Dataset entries
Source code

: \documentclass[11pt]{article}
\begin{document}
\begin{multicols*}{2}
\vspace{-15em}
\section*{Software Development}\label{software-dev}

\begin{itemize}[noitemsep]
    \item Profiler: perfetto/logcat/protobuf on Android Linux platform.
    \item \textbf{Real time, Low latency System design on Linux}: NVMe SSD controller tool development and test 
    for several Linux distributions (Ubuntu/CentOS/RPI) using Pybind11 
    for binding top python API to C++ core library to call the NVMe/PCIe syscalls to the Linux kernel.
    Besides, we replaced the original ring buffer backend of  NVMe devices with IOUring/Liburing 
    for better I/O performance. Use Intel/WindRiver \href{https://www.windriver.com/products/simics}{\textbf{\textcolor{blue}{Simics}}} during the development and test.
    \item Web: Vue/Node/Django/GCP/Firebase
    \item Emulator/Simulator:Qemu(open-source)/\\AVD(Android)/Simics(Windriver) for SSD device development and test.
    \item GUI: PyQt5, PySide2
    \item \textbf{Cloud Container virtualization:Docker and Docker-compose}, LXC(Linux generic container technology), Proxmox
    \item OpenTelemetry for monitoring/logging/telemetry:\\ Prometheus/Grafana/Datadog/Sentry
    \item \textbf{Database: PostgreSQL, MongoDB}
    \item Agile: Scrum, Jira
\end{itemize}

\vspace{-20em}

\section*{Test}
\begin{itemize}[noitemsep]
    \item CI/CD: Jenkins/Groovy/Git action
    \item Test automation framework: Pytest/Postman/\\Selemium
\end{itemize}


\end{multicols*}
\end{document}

:: Requirement ::
Count up the lines in the entries above where the word "Android" appears, and give the figure with nothing added.

:: Response to the task ::
2